The Structured Query Language, or SQL (pronounced "sequel"), is a language for interacting with relational databases. It was developed by IBM during the '70s and '80s and standardized in the late '80s. The SQL standard has been updated over the years, and several versions currently exist. In addition, several database vendors have added product-specific extensions and variations to the language. The JDBC requires JDBC- compliant drivers to support the American National Standards Institute (ANSI) SQL-92 Entry Level version of the standard that was adopted in 1992.

SQL has many uses. When SQL is used to create or design a database, it is a data definition language. When it's used to update the data contained in a database, it is a data maintenance language. When it's used to retrieve information from a database, it is a data query language. We'll cover each of these uses in the following subsections.

NOTE: The following sections present enough SQL to get you started in database programming. For a complete description of SQL, check out the SQL Standards home page (http://www.jcc.com/sql_stnd.html) for links to standards and books on SQL. More sophisticated versions of the described SQL statements may be available. Consult the ANSI SQL standard for a complete description of each statement.

Using SQL as a Data Definition Language

You can use SQL to define a database. For example, there are SQL statements for creating a database, creating tables and adding them to a database, updating the design of existing tables, and removing tables from a database. However, most database systems provide GUI tools for database definition, and these tools are far easier to work with than SQL for designing a database. For example, Microsoft Access 97 provides wizards that guide you through the entire process of creating a database and the tables that it contains. If you have access to a GUI-based database design tool, use it. It will save you time in creating your database and make it much easier to update. For those of you who do not have a GUI database design tool, I'll describe some of the basic SQL statements.

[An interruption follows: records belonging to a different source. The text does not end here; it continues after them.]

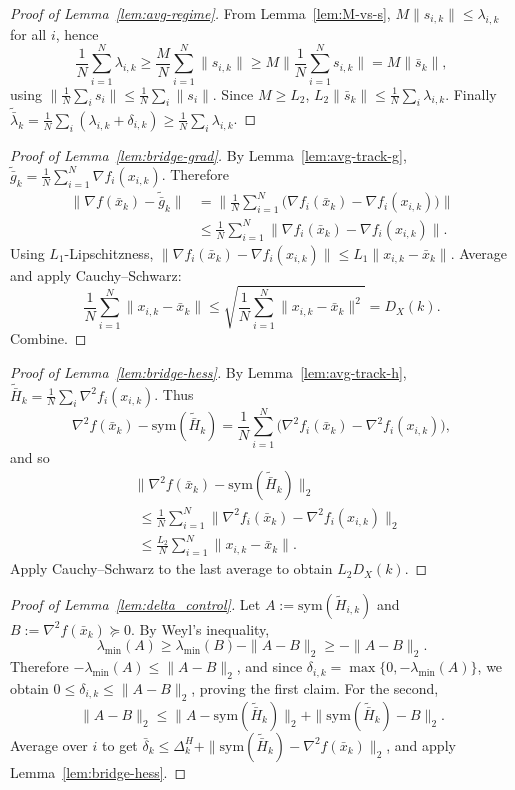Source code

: \documentclass[10pt,twocolumn,letterpaper]{article}
\theoremstyle{compact}
\theoremstyle{compactremark}
\begin{document}
\begin{proof}[Proof of Lemma~\ref{lem:avg-regime}]
From Lemma~\ref{lem:M-vs-s}, $M\|s_{i,k}\|\le \lambda_{i,k}$ for all $i$, hence
\[
\frac1N\sum_{i=1}^N\lambda_{i,k}\ge \frac{M}{N}\sum_{i=1}^N\|s_{i,k}\|\ge M\Big\|\frac1N\sum_{i=1}^N s_{i,k}\Big\|=M\|\bar s_k\|,
\]
using $\|\frac1N\sum_i s_i\|\le \frac1N\sum_i\|s_i\|$.
Since $M\ge L_2$, $L_2\|\bar s_k\|\le \frac1N\sum_i\lambda_{i,k}$.
Finally $\tilde{\bar\lambda}_k=\frac1N\sum_i(\lambda_{i,k}+\delta_{i,k})\ge \frac1N\sum_i\lambda_{i,k}$.
\end{proof}

\begin{proof}[Proof of Lemma~\ref{lem:bridge-grad}]
By Lemma~\ref{lem:avg-track-g}, $\tilde{\bar g}_k=\frac1N\sum_{i=1}^N\nabla f_i(x_{i,k})$.
Therefore
\begin{align*}
\|\nabla f(\bar x_k)\!-\!\tilde{\bar g}_k\|
&=\Big\|\tfrac1N\textstyle\sum_{i=1}^N\!\big(\nabla f_i(\bar x_k)\!-\!\nabla f_i(x_{i,k})\big)\Big\|\\
&\le \tfrac1N\textstyle\sum_{i=1}^N \|\nabla f_i(\bar x_k)\!-\!\nabla f_i(x_{i,k})\|.
\end{align*}
Using $L_1$-Lipschitzness, $\|\nabla f_i(\bar x_k)-\nabla f_i(x_{i,k})\|\le L_1\|x_{i,k}-\bar x_k\|$.
Average and apply Cauchy--Schwarz:
\[
\frac1N\sum_{i=1}^N\|x_{i,k}-\bar x_k\|
\le \sqrt{\frac1N\sum_{i=1}^N\|x_{i,k}-\bar x_k\|^2}=D_X(k).
\]
Combine.
\end{proof}

\begin{proof}[Proof of Lemma~\ref{lem:bridge-hess}]
By Lemma~\ref{lem:avg-track-h}, $\tilde{\bar H}_k=\frac1N\sum_i \nabla^2 f_i(x_{i,k})$.
Thus
\[
\nabla^2 f(\bar x_k)-\mathrm{sym}(\tilde{\bar H}_k)
=\frac1N\sum_{i=1}^N\big(\nabla^2 f_i(\bar x_k)-\nabla^2 f_i(x_{i,k})\big),
\]
and so
\begin{align*}
&\|\nabla^2 f(\bar x_k)\!-\!\mathrm{sym}(\tilde{\bar H}_k)\|_2\\
&\;\le \tfrac1N\textstyle\sum_{i=1}^N\|\nabla^2 f_i(\bar x_k)\!-\!\nabla^2 f_i(x_{i,k})\|_2\\
&\;\le \tfrac{L_2}{N}\textstyle\sum_{i=1}^N\|x_{i,k}\!-\!\bar x_k\|.
\end{align*}
Apply Cauchy--Schwarz to the last average to obtain $L_2 D_X(k)$.
\end{proof}

\begin{proof}[Proof of Lemma~\ref{lem:delta_control}]
Let $A:=\mathrm{sym}(\tilde H_{i,k})$ and $B:=\nabla^2 f(\bar x_k)\succeq0$.
By Weyl's inequality,
\[
\lambda_{\min}(A)\ge \lambda_{\min}(B)-\|A-B\|_2\ge -\|A-B\|_2.
\]
Therefore $-\lambda_{\min}(A)\le \|A-B\|_2$, and since $\delta_{i,k}=\max\{0,-\lambda_{\min}(A)\}$,
we obtain $0\le \delta_{i,k}\le \|A-B\|_2$, proving the first claim.
For the second,
\[
\|A-B\|_2\le \|A-\mathrm{sym}(\tilde{\bar H}_k)\|_2+\|\mathrm{sym}(\tilde{\bar H}_k)-B\|_2.
\]
Average over $i$ to get $\bar\delta_k\le \Delta_k^H+\|\mathrm{sym}(\tilde{\bar H}_k)-\nabla^2 f(\bar x_k)\|_2$,
and apply Lemma~\ref{lem:bridge-hess}.
\end{proof}
\end{document}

The CREATE DATABASE Statement

The CREATE DATABASE statement can be used to create a database:

CREATE DATABASE databaseName

Substitute the name of the table to be created for databaseName. For example, the following statement creates a database named MyDB:

CREATE DATABASE MyDB

NOTE: The CREATE DATABASE statement is not supported by all SQL implementations.

The CREATE TABLE Statement

The CREATE TABLE statement creates a table and adds it to the database:

CREATE TABLE tableName (columnDefinition, ... ,columnDefinition)

Each columnDefinition is of the form

columnName columnType

The columnName is unique to a particular column in the table. The columnType identifies the type of data that may be contained in the table. Common data types are

char(n)--An n character text string
int--An integer value
float--A floating point value
bit--A boolean (1 or 0) value
date--A date value
time--A time value

NOTE: The Types class of java.sql identifies the SQL data types supported by Java. The get methods of the ResultSet interface are used to convert SQL data types into Java data types. The set methods of the PreparedStatement interface are used to convert Java types into SQL data types. These classes are covered in more detail in the next chapter.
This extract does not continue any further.